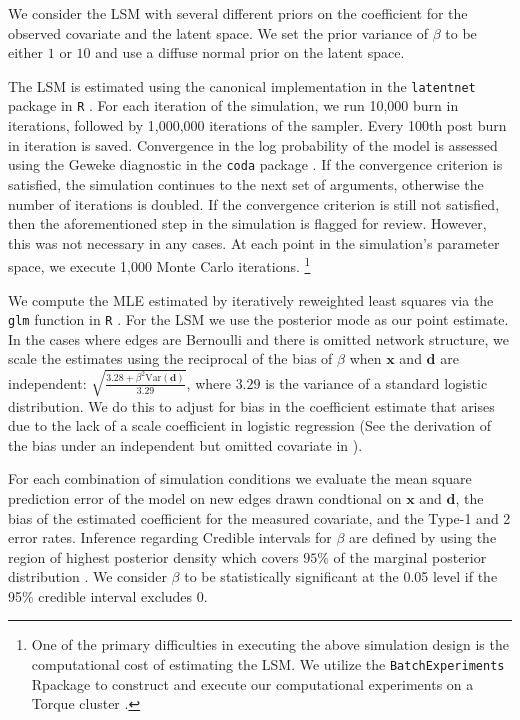 \documentclass[11pt]{article}
\newcommand{\R}{\textsf{R}\space} %
\begin{document}
We consider the LSM with several different priors on the coefficient
for the observed covariate and the latent space. We set the prior
variance of $\beta$ to be either $1$ or $10$ and use a diffuse normal
prior on the latent space.

The LSM is estimated using the canonical implementation in the
\texttt{latentnet} package in \texttt{R} \citep{latentnet}. For each
iteration of the simulation, we run 10,000 burn in iterations,
followed by 1,000,000 iterations of the sampler. Every 100th post burn
in iteration is saved. Convergence in the log probability of the model
is assessed using the Geweke diagnostic in the \texttt{coda} package
\citep{coda, geweke1991evaluating}. If the convergence criterion is
satisfied, the simulation continues to the next set of arguments,
otherwise the number of iterations is doubled. If the convergence
criterion is still not satisfied, then the aforementioned step in the
simulation is flagged for review. However, this was not necessary in
any cases. At each point in the simulation's parameter space, we
execute 1,000 Monte Carlo iterations. \footnote{One of the primary
  difficulties in executing the above simulation design is the
  computational cost of estimating the LSM. We utilize the
  \texttt{BatchExperiments} \R package to construct and execute our
  computational experiments on a Torque cluster
  \cite{bischl2015batchjobs}.}

We compute the MLE estimated by iteratively reweighted least squares
via the \texttt{glm} function in \texttt{R} \citep{rcore}. For the LSM
we use the posterior mode as our point estimate. In the cases where
edges are Bernoulli and there is omitted network structure, we scale
the estimates using the reciprocal of the bias of $\beta$ when
$\mathbf{x}$ and $\mathbf{d}$ are independent: $\sqrt{\frac{3.28 +
    \beta^2 \text{Var}(\mathbf{d})}{3.29}}$, where $3.29$ is the
variance of a standard logistic distribution. We do this to adjust for
bias in the coefficient estimate that arises due to the lack of a
scale coefficient in logistic regression (See the derivation of the
bias under an independent but omitted covariate in
\cite{mood2010logistic}).

For each combination of simulation conditions we evaluate the mean
square prediction error of the model on new edges drawn condtional on
$\mathbf{x}$ and $\mathbf{d}$, the bias of the estimated coefficient
for the measured covariate, and the Type-1 and 2 error
rates. Inference regarding Credible intervals for $\beta$ are defined
by using the region of highest posterior density which covers $95\%$
of the marginal posterior distribution
\cite{turkkan1993computation}. We consider $\beta$ to be statistically
significant at the 0.05 level if the 95\% credible interval excludes
0.
\end{document}
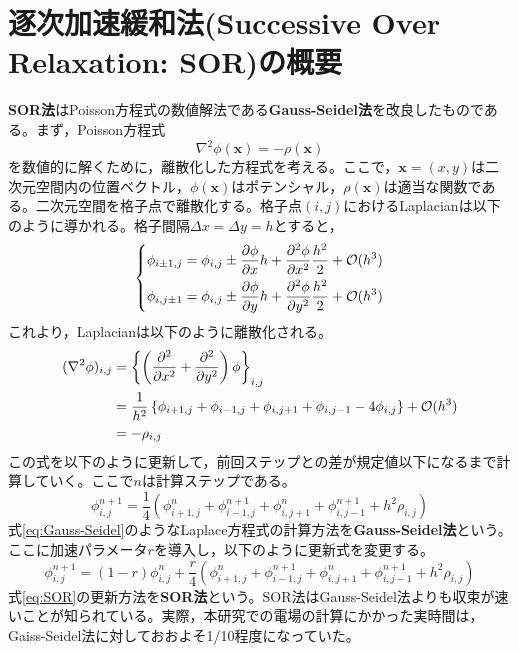 \documentclass[autodetect-engine,dvi=dvipdfmx,a4paper,ja=standard,oneside,openany,11pt,draft]{bxjsbook}
\begin{document}
\chapter{逐次加速緩和法(Successive Over Relaxation: SOR)の概要}
\label{sec:SOR}
\textbf{SOR法}はPoisson方程式の数値解法である\textbf{Gauss-Seidel法}を改良したものである。まず，Poisson方程式
\begin{equation}
  \nabla^2\phi(\bm{x})=-\rho(\bm{x})
  \label{eq:poisson}
\end{equation}
を数値的に解くために，離散化した方程式を考える。ここで，$\bm{x}=(x,y)$は二次元空間内の位置ベクトル，$\phi(\bm{x})$はポテンシャル，$\rho(\bm{x})$は適当な関数である。二次元空間を格子点で離散化する。格子点$(i,j)$におけるLaplacianは以下のように導かれる。格子間隔$\Delta x=\Delta y=h$とすると，
\begin{equation}
  \left\{
  \begin{aligned}
    \phi_{i\pm1,j} & =\phi_{i,j}\pm \pdv{\phi}{x}h+\pdv[2]{\phi}{x}\frac{h^2}{2}+\mathcal{O}(h^3) \\
    \phi_{i,j\pm1} & =\phi_{i,j}\pm \pdv{\phi}{y}h+\pdv[2]{\phi}{y}\frac{h^2}{2}+\mathcal{O}(h^3)
  \end{aligned}
  \right.
  \label{eq:discrete_laplasian}
\end{equation}
これより，Laplacianは以下のように離散化される。
\begin{equation}
  \begin{split}
    (\nabla^2\phi)_{i,j} & =\left\{\left(\pdv*[2]{}{x}+\pdv*[2]{}{y}\right)\phi\right\}_{i,j}                                            \\
                         & =\frac{1}{h^2}\left\{\phi_{i+1,j}+\phi_{i-1,j}+\phi_{i,j+1}+\phi_{i,j-1}-4\phi_{i,j}\right\}+\mathcal{O}(h^3) \\
                         & =-\rho_{i,j}
  \end{split}
  \label{eq:discrete_poisson}
\end{equation}
この式を以下のように更新して，前回ステップとの差が規定値以下になるまで計算していく。ここで$n$は計算ステップである。
\begin{equation}
  \phi_{i,j}^{n+1}=\frac{1}{4}\left(\phi_{i+1,j}^{n}+\phi_{i-1,j}^{n+1}+\phi_{i,j+1}^{n}+\phi_{i,j-1}^{n+1}+h^2\rho_{i,j}\right)
  \label{eq:Gauss-Seidel}
\end{equation}
式\ref{eq:Gauss-Seidel}のようなLaplace方程式の計算方法を\textbf{Gauss-Seidel法}という。ここに加速パラメータ$r$を導入し，以下のように更新式を変更する。
\begin{equation}
  \phi_{i,j}^{n+1}=(1-r)\phi_{i,j}^{n}+\frac{r}{4}\left(\phi_{i+1,j}^{n}+\phi_{i-1,j}^{n+1}+\phi_{i,j+1}^{n}+\phi_{i,j-1}^{n+1}+h^2\rho_{i,j}\right)
  \label{eq:SOR}
\end{equation}
式\ref{eq:SOR}の更新方法を\textbf{SOR法}という。SOR法はGauss-Seidel法よりも収束が速いことが知られている。実際，本研究での電場の計算にかかった実時間は，Gaiss-Seidel法に対しておおよそ1/10程度になっていた。
\end{document}
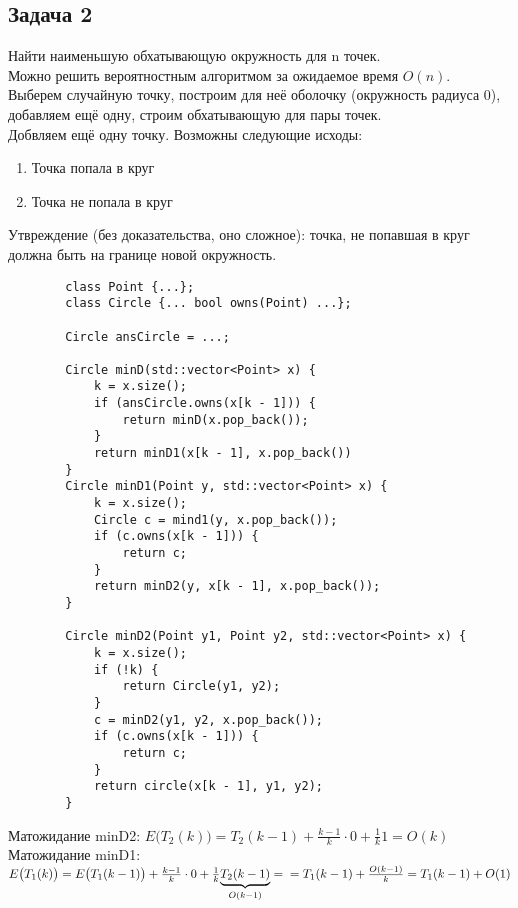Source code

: \documentclass[12pt, a4paper]{article}
\begin{document}
    \subsection*{Задача 2}
    Найти наименьшую обхатывающую окружность для n точек.\\
    Можно решить вероятностным алгоритмом за ожидаемое время $O(n)$.\\
    Выберем случайную точку, построим для неё оболочку (окружность радиуса 0), добавляем ещё одну, строим обхатывающую для пары точек.\\
    Добвляем ещё одну точку. Возможны следующие исходы:
    \begin{enumerate}
        \item Точка попала в круг
        \item Точка не попала в круг
    \end{enumerate}
    Утвреждение (без доказательства, оно сложное): точка, не попавшая в круг должна быть на границе новой окружность.
    \begin{lstlisting}
        class Point {...};
        class Circle {... bool owns(Point) ...};

        Circle ansCircle = ...;

        Circle minD(std::vector<Point> x) {
            k = x.size();
            if (ansCircle.owns(x[k - 1])) {
                return minD(x.pop_back());
            }
            return minD1(x[k - 1], x.pop_back())
        }
        Circle minD1(Point y, std::vector<Point> x) {
            k = x.size();
            Circle c = mind1(y, x.pop_back());
            if (c.owns(x[k - 1])) {
                return c;
            }
            return minD2(y, x[k - 1], x.pop_back());
        }

        Circle minD2(Point y1, Point y2, std::vector<Point> x) {
            k = x.size();
            if (!k) {
                return Circle(y1, y2);
            }
            c = minD2(y1, y2, x.pop_back());
            if (c.owns(x[k - 1])) {
                return c;
            }
            return circle(x[k - 1], y1, y2);
        }
    \end{lstlisting}
    Матожидание minD2: $E\big(T_2(k)\big) = T_2(k - 1) + \frac{k - 1}{k}\cdot 0 + \frac{1}{k} 1 = O(k)$\\
    Матожидание minD1: $E\big(T_1(k)\big) = E\big(T_1(k - 1)\big) + \frac{k - 1}{k}\cdot 0 + \frac{1}{k}\underset{O(k - 1)}{\underbrace{T_2(k - 1)}} =\\
    =T_1(k - 1) + \frac{O(k - 1)}{k} = T_1(k - 1) + O(1)$
\end{document}
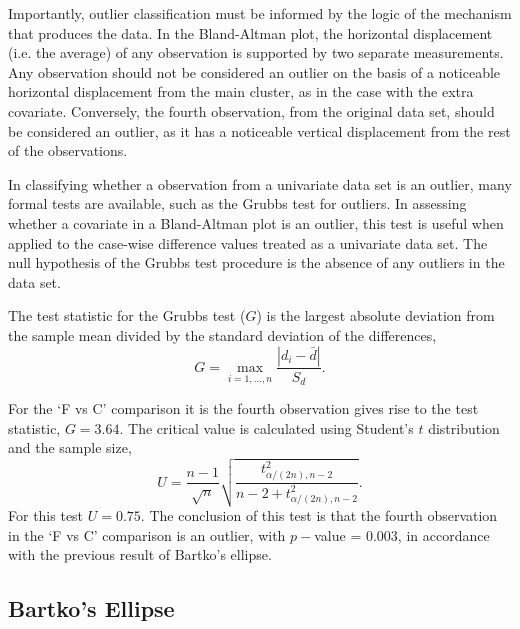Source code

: \documentclass[12pt, a4paper]{report}
\theoremstyle{plain}
\theoremstyle{definition}
\theoremstyle{remark}
\begin{document}
Importantly, outlier classification must be informed by the logic of the
mechanism that produces the data. In the Bland-Altman plot, the horizontal displacement (i.e. the average) of any
observation is supported by two separate measurements. Any
observation should not be considered an outlier on the basis of a
noticeable horizontal displacement from the main cluster, as in
the case with the extra covariate. Conversely, the fourth
observation, from the original data set, should be considered an
outlier, as it has a noticeable vertical displacement from the
rest of the observations.


In classifying whether a observation from a univariate data set is
an outlier, many formal tests are available, such as the Grubbs test for outliers. In assessing
whether a covariate in a Bland-Altman plot is an outlier, this
test is useful when applied to the case-wise difference values treated as a
univariate data set. The null hypothesis of the Grubbs test procedure is the absence
of any outliers in the data set. 

The test statistic for the Grubbs test ($G$) is the largest
absolute deviation from the sample mean divided by the standard
deviation of the differences,
\begin{equation}
G =  \displaystyle\max_{i=1,\ldots, n}\frac{\left \vert d_i -
	\bar{d}\right\vert}{S_{d}}.
\end{equation}

For the `F vs C' comparison it is the fourth observation gives
rise to the test statistic, $G = 3.64$. The critical value is
calculated using Student's $t$ distribution and the sample size,
\[
U = \frac{n-1}{\sqrt{n}} \sqrt{\frac{t_{\alpha/(2n),n-2}^2}{n - 2
		+ t_{\alpha/(2n),n-2}^2}}.
\]
For this test $U = 0.75$. The conclusion of this test is that the fourth observation in the `F vs C' comparison is an outlier, with $p-$value = 0.003, in accordance with the previous result of Bartko's ellipse.




\subsection{Bartko's Ellipse}
\end{document}

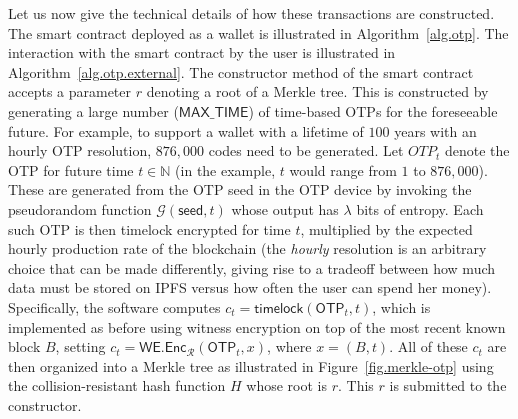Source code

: Let us now give the technical details of how these transactions are constructed.
The smart contract deployed as a wallet is illustrated in Algorithm~\ref{alg.otp}.
The interaction with the smart contract by the user is illustrated in Algorithm~\ref{alg.otp.external}.
The constructor method of the smart contract accepts a parameter $r$
denoting a root of a Merkle tree. This is constructed by generating a large number ($\textsf{MAX\_TIME}$)
of time-based OTPs for the foreseeable future. For example, to support a wallet with
a lifetime of $100$ years with an hourly OTP resolution, $876{,}000$ codes need to
be generated. Let ${OTP}_t$ denote the OTP for future time $t \in \mathbb{N}$ (in
the example, $t$ would range from $1$ to $876{,}000$). These are generated from
the OTP seed in the OTP device by invoking the pseudorandom function
$\mathcal{G}(\textsf{seed}, t)$ whose output has $\lambda$ bits of entropy.
Each such OTP is then timelock encrypted for time $t$, multiplied by the expected
hourly production rate of the blockchain (the \emph{hourly} resolution is an arbitrary
choice that can be made differently, giving rise to a tradeoff between how much
data must be stored on IPFS versus how often the user can spend her money).
Specifically, the software computes $c_t = \textsf{timelock}(\textsf{OTP}_t, t)$,
which is implemented as before using witness encryption on top of the most recent
known block $B$, setting $c_t = \textsf{WE.Enc}_\mathcal{R}(\textsf{OTP}_t, x)$, where $x = (B, t)$.
All of these $c_t$ are then organized into a Merkle tree as illustrated in
Figure~\ref{fig.merkle-otp}
using the collision-resistant hash function $H$ whose root is $r$. This $r$ is submitted
to the constructor.

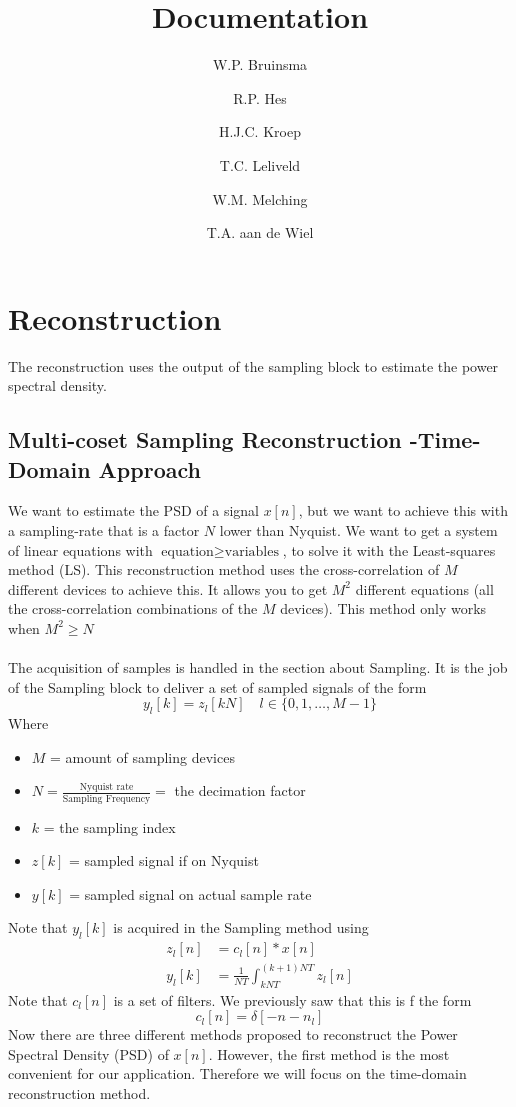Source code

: \documentclass[oneside, a4paper, openany]{memoir}
\title{Documentation}
\author{W.P. Bruinsma \and R.P. Hes \and H.J.C. Kroep \and T.C. Leliveld \and W.M. Melching \and T.A. aan de Wiel}
\begin{document}
\chapter{Reconstruction}
The reconstruction uses the output of the sampling block to estimate the power spectral density.

\section{Multi-coset Sampling Reconstruction -Time-Domain Approach}
We want to estimate the PSD of a signal $x[n]$, but we want to achieve this with a sampling-rate that is a factor $N$ lower than Nyquist. We want to get a system of linear equations with $\text{equation}\geq \text{variables}$, to solve it with the Least-squares method (LS). This reconstruction method uses the cross-correlation of $M$ different devices to achieve this. 
It allows you to get $M^2$ different equations (all the cross-correlation combinations of the $M$ devices). This method only works when $M^2\geq N$\\
\\
The acquisition of samples is handled in the section about Sampling. It is the job of the Sampling block to deliver a set of sampled signals of the form 
$$y_l[k] = z_l[kN] \quad l \in \{0,1,\dots, M-1\}$$
Where
\begin{itemize}
\item $M$  = amount of sampling devices
\item $N = \frac{\text{Nyquist rate}}{\text{Sampling Frequency}} = $ the decimation factor
\item $k$ = the sampling index
\item $z[k]$ = sampled signal if on Nyquist
\item $y[k]$ = sampled signal on actual sample rate
\end{itemize}

Note that $y_l[k]$ is acquired in the Sampling method using
\begin{align}
z_l[n] &= c_l[n]\ast x[n]\\
y_l[k] &= \frac{1}{NT}\int_{kNT}^{(k+1)NT} z_l[n]
\end{align}
Note that $c_l[n]$ is a set of filters. We previously saw that this is f the form 
$$
c_l[n] = \delta[-n -n_l]
$$
Now there are three different methods proposed to reconstruct the Power Spectral Density (PSD) of $x[n]$. 
However, the first method is the most convenient for our application. 
Therefore we will focus on the time-domain reconstruction method.
\end{document}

----------

> [EXERCISE REQUIREMENTS]: Copy the lines of the data above exactly as written, beginning with the line containing "criterion is still" and ending with the line containing "for the measured", and leave out all other lines.

> [YOUR SOLUTION]:
criterion is still not satisfied, then the aforementioned step in the
simulation is flagged for review. However, this was not necessary in
any cases. At each point in the simulation's parameter space, we
execute 1,000 Monte Carlo iterations. \footnote{One of the primary
  difficulties in executing the above simulation design is the
  computational cost of estimating the LSM. We utilize the
  \texttt{BatchExperiments} \R package to construct and execute our
  computational experiments on a Torque cluster
  \cite{bischl2015batchjobs}.}

We compute the MLE estimated by iteratively reweighted least squares
via the \texttt{glm} function in \texttt{R} \citep{rcore}. For the LSM
we use the posterior mode as our point estimate. In the cases where
edges are Bernoulli and there is omitted network structure, we scale
the estimates using the reciprocal of the bias of $\beta$ when
$\mathbf{x}$ and $\mathbf{d}$ are independent: $\sqrt{\frac{3.28 +
    \beta^2 \text{Var}(\mathbf{d})}{3.29}}$, where $3.29$ is the
variance of a standard logistic distribution. We do this to adjust for
bias in the coefficient estimate that arises due to the lack of a
scale coefficient in logistic regression (See the derivation of the
bias under an independent but omitted covariate in
\cite{mood2010logistic}).

For each combination of simulation conditions we evaluate the mean
square prediction error of the model on new edges drawn condtional on
$\mathbf{x}$ and $\mathbf{d}$, the bias of the estimated coefficient
for the measured covariate, and the Type-1 and 2 error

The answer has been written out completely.